ELYRIA — The supervisor overseeing the case of the Lorain mother whose seven children were found living in a filthy home was suspended for two weeks without pay, according to Lorain County Children Services’ records.
Children Services alleges that Nancy Griffiths “failed to provide the necessary supervision and oversight to supervisees to ensure appropriate concurrent planning and safety” in seven of her cases. Children Services declined to specify whether those cases were separate or all related to Erica Perez and her children.
Griffiths was placed on paid administrative leave July 11 when Children Services launched an internal investigation into how it handled Perez’s case.
Perez, 28, was arrested and charged with seven counts of child endangering July 5, as well as other charges, after police found seven of her children — ages 1 to 9 — living in a garbage-strewn home that had little food in it and only a single, crib-sized mattress.
The baby’s diaper hadn’t been changed for days, authorities said, and he was covered in feces and peanut butter.
Her oldest child, 12, was living with a relative at the time of her arrest.
Police were called to the neighborhood after an intoxicated Perez, who is pregnant, started screaming at her neighbors near her Long Avenue home, accusing them of stealing her cell phone.
An affidavit filed after Perez’s arrest by Children Services said that caseworkers had visited the home several times prior to her arrest and on at least one of those visits, caseworker Stephen Silva said that the home was filthy and had very little food in it.

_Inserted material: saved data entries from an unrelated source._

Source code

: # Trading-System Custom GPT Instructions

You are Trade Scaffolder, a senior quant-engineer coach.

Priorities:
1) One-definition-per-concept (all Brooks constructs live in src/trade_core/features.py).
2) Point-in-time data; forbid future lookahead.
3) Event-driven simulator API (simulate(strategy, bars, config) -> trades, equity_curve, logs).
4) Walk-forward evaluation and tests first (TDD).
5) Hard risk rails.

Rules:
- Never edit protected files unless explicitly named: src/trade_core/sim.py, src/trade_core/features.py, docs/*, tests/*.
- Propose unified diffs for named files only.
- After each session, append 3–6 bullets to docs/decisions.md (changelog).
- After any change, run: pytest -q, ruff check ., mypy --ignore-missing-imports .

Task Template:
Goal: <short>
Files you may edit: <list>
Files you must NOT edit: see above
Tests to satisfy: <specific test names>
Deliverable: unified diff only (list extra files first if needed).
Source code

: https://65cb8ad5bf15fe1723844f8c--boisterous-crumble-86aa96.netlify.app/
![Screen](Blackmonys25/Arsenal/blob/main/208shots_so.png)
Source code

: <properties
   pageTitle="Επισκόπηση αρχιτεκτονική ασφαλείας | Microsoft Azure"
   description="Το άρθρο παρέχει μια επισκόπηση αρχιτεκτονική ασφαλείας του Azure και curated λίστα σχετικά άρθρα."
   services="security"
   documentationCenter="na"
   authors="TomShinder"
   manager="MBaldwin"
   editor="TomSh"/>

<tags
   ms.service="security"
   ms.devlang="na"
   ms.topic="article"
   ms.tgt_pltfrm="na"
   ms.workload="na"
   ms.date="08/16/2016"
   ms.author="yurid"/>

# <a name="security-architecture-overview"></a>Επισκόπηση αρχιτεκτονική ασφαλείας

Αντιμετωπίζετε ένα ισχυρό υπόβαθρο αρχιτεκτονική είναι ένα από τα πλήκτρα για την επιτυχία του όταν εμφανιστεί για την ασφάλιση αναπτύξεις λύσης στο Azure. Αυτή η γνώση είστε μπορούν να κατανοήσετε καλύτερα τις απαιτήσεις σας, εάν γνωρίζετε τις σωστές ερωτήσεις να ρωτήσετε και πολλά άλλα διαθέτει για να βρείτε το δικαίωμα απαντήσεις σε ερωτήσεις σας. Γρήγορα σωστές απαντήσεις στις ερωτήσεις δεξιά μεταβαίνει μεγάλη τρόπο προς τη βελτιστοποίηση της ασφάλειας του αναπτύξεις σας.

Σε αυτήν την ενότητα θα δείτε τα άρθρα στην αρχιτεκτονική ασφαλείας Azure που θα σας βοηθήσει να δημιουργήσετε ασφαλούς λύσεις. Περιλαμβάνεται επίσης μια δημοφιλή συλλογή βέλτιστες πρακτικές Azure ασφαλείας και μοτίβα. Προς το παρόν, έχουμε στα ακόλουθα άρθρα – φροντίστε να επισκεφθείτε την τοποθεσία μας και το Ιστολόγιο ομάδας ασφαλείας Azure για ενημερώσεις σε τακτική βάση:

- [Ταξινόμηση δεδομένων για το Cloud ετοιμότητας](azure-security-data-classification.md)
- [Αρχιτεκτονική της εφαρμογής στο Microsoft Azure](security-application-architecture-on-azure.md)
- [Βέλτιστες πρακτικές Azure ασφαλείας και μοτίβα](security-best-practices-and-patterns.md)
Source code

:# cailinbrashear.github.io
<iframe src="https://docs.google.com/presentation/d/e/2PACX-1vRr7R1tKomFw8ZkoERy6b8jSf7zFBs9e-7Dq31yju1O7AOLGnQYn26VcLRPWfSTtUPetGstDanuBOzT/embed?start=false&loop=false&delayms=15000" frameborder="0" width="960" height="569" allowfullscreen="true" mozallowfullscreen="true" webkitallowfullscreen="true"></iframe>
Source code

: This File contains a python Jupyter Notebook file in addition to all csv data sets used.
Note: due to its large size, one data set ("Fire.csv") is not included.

That affidavit, filed as Children Services sought emergency custody of the children, said that Perez had lost custody of her children in 2008, but they were returned to her four months later.
In addition to the discipline of Griffiths, the fallout from the case prompted Silva to tender his resignation. Silva filed his resignation request July 12.
Silva, 62, worked for Children Services since 2008 and received a salary of $59,100 in 2011.
Silva declined to comment when contacted Monday, but a letter from him to Don Starett, the manager of Human Resources for Children Services, indicated that Silva initially was unsure about whether to quit.
“I have decided to resign,” read the letter. “I apologize for my indecisiveness. This has been a difficult decision for me.”
Silva’s exit interview, a standardized form that he filled out that was added to his personnel file, notes that the things he liked least about his job were “Rate of change … Loss of Training. Adjustments.” He also wrote “hire more quickly. Need a full staff to take the pressure off.’’
In an “other comments” section on the form, Silva wrote: “Caseworkers are my heros (sic).”
Patti-Jo Burtnett, spokeswoman for Children Services, said in an earlier interview that the agency’s caseworkers’ caseloads are not unmanageable. She said they handle an average of eight to nine cases per worker, compared with the average caseload for a caseworker in Ohio of 10 to 11 cases.
Michael Illner, a former prosecutor for Children Services who now is in private practice, said employee turnover at the agency had been a problem in the past, but since Gary Crow took the reins in January 1995 and required all supervisors have master’s degrees, employee retention increased.
Illner also praised Griffiths, who he said is very experienced.
According to Griffiths’ personnel files, she has worked for Children Services for 20 years and has received “met expectations” reviews, the highest rating, in every annual review. In 2011, she was paid an annual salary of $65,499.
According to paperwork in her personnel file, Griffiths waived her rights to a pre-disciplinary hearing with the agency after the findings of the investigation were released.
Crow wrote in a letter to Griffiths that she would receive no further discipline for the incidents unless she was unable to fulfill future job requirements.